++++ PROVIDED INFORMATION ++++

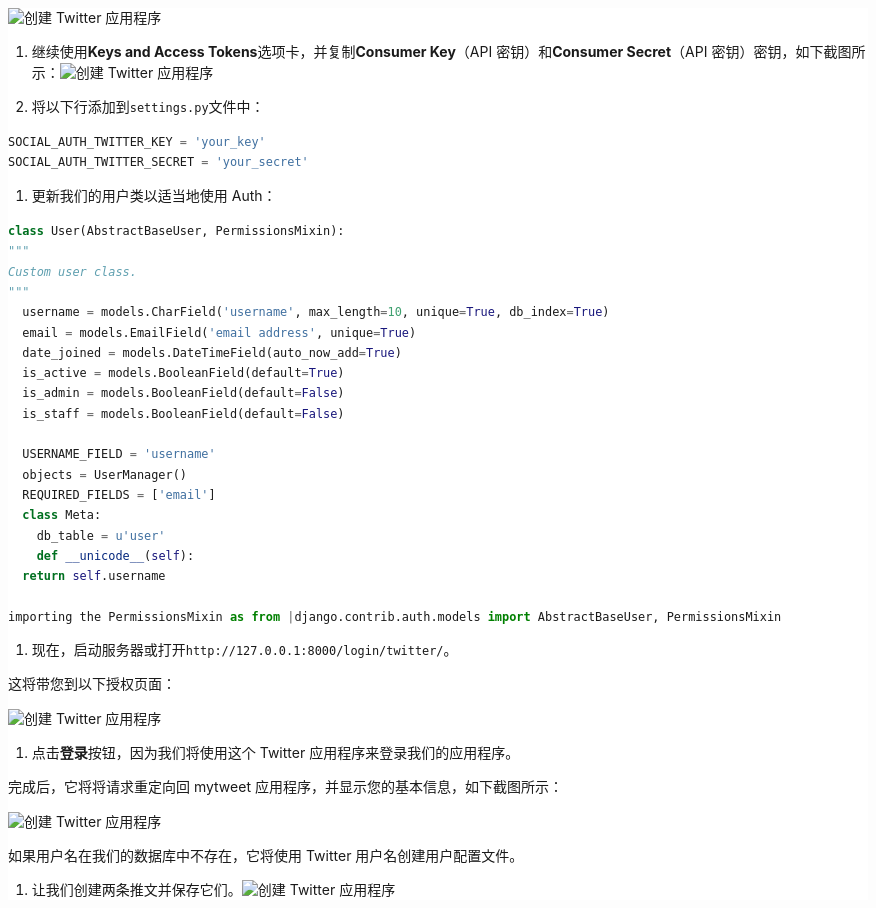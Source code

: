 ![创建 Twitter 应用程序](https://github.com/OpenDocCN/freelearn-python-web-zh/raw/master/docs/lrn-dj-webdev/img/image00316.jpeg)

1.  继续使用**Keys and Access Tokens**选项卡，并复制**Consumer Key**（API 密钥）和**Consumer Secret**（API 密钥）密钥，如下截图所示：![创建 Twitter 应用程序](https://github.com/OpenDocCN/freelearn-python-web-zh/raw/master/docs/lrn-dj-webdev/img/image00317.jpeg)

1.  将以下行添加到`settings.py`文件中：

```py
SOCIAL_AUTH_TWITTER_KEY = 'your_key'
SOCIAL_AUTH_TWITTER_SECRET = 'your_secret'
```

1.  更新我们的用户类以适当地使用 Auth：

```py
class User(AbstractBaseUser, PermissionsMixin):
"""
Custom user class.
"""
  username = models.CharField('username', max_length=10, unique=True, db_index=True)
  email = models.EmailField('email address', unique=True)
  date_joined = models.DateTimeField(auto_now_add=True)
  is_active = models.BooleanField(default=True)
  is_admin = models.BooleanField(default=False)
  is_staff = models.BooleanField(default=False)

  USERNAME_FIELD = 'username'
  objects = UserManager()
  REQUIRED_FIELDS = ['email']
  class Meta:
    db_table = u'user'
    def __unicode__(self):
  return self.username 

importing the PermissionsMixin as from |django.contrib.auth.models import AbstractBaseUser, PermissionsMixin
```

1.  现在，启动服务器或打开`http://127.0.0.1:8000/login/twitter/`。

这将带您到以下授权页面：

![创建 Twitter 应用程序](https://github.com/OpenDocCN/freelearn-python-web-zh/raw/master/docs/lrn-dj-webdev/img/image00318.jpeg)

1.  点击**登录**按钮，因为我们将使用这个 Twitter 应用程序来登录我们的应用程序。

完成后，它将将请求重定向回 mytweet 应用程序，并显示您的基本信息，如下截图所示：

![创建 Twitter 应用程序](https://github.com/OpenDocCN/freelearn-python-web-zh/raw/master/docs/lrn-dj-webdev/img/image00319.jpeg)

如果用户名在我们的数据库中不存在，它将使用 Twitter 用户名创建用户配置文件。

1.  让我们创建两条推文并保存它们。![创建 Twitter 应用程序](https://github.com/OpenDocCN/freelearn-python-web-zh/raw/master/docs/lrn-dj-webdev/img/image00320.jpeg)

++++
++++ PROVIDED INFORMATION ++++

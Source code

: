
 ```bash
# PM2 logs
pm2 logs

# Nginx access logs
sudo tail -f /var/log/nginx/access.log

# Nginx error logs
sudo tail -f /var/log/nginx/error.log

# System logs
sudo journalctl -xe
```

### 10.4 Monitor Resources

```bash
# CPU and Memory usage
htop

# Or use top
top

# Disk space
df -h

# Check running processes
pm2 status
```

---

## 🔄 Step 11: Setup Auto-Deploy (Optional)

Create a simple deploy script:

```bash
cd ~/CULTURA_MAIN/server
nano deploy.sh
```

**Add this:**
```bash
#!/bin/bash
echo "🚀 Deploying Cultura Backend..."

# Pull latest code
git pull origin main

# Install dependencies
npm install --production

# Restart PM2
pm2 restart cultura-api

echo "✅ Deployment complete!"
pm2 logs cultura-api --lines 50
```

++++

WORK INSTRUCTIONS: When the string "False" appears in a line of the records above, that line is to be copied.

ANSWER TO THIS EXERCISE:
  is_admin = models.BooleanField(default=False)
  is_staff = models.BooleanField(default=False)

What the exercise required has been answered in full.